What if we used stack-traces to allow this feature on the catch side. Specifically, you could catch AbstractArray.IndexError e which would look at the error, and only catch it if it came from a specific place. This way, if you only want to catch your errors, you could just use catch myModule.Error but if you wanted to catch any errors, you could catch the specific error type?

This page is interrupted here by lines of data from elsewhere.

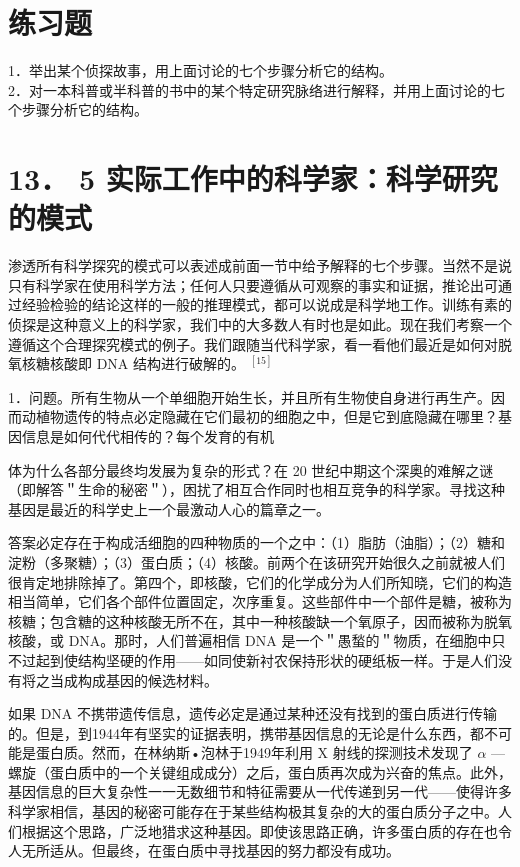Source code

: \section*{练习题}
1．举出某个侦探故事，用上面讨论的七个步骤分析它的结构。\\
2．对一本科普或半科普的书中的某个特定研究脉络进行解释，并用上面讨论的七个步骤分析它的结构。

\section*{13． 5 实际工作中的科学家：科学研究的模式}
渗透所有科学探究的模式可以表述成前面一节中给予解释的七个步骤。当然不是说只有科学家在使用科学方法；任何人只要遵循从可观察的事实和证据，推论出可通过经验检验的结论这样的一般的推理模式，都可以说成是科学地工作。训练有素的侦探是这种意义上的科学家，我们中的大多数人有时也是如此。现在我们考察一个遵循这个合理探究模式的例子。我们跟随当代科学家，看一看他们最近是如何对脱氧核糖核酸即 DNA 结构进行破解的。 ${ }^{[15]}$

1．问题。所有生物从一个单细胞开始生长，并且所有生物使自身进行再生产。因而动植物遗传的特点必定隐藏在它们最初的细胞之中，但是它到底隐藏在哪里？基因信息是如何代代相传的？每个发育的有机

体为什么各部分最终均发展为复杂的形式？在 20 世纪中期这个深奥的难解之谜（即解答＂生命的秘密＂），困扰了相互合作同时也相互竞争的科学家。寻找这种基因是最近的科学史上一个最激动人心的篇章之一。

答案必定存在于构成活细胞的四种物质的一个之中：（1）脂肪（油脂）；（2）糖和淀粉（多聚糖）；（3）蛋白质；（4）核酸。前两个在该研究开始很久之前就被人们很肯定地排除掉了。第四个，即核酸，它们的化学成分为人们所知晓，它们的构造相当简单，它们各个部件位置固定，次序重复。这些部件中一个部件是糖，被称为核糖；包含糖的这种核酸无所不在，其中一种核酸缺一个氧原子，因而被称为脱氧核酸，或 DNA。那时，人们普遍相信 DNA 是一个＂愚蝵的＂物质，在细胞中只不过起到使结构坚硬的作用——如同使新衬农保持形状的硬纸板一样。于是人们没有将之当成构成基因的候选材料。

如果 DNA 不携带遗传信息，遗传必定是通过某种还没有找到的蛋白质进行传输的。但是，到1944年有坚实的证据表明，携带基因信息的无论是什么东西，都不可能是蛋白质。然而，在林纳斯•泡林于1949年利用 X 射线的探测技术发现了 $\alpha$ —螺旋（蛋白质中的一个关键组成成分）之后，蛋白质再次成为兴奋的焦点。此外，基因信息的巨大复杂性一一无数细节和特征需要从一代传递到另一代——使得许多科学家相信，基因的秘密可能存在于某些结构极其复杂的大的蛋白质分子之中。人们根据这个思路，广泛地猎求这种基因。即使该思路正确，许多蛋白质的存在也令人无所适从。但最终，在蛋白质中寻找基因的努力都没有成功。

At the very least, having a throws annotation on expressions would help narrow the scope of where and what kind of error can be caught in a block of code where some expressions are expected to throw while others aren't. E.g., I found myself writing the following today:

x = try f() catch
    warn("mumble")
    nothing
end
if x != nothing
    g(x)
end

This is a weird control flow, and it would have been much more natural to write this:

try
    g(f())
catch
    warn("mumble")
end

However, g might throw, which I do not want to catch. I could filter on the error thrown by f, but in this case it was ArgumentError which is extremely common and could quite possibly be thrown by g due to some unexpected condition. With a throws annotation, this would be the following instead:

try
    g(f() throws ArgumentError)
catch e::ArgumentError
    warn("mumble")
end

This syntax could be mechanically transformed into code that catches an argument error thrown by f but which passes through any error thrown by g as well as any other kind of error thrown by f. This doesn't address the problem that f might throw an ArgumentError in some unexpected way, but at least it would allow safely broadening the scope of a try block when convenient, allowing the error handling code to be moved further out of the way of code doing "real work".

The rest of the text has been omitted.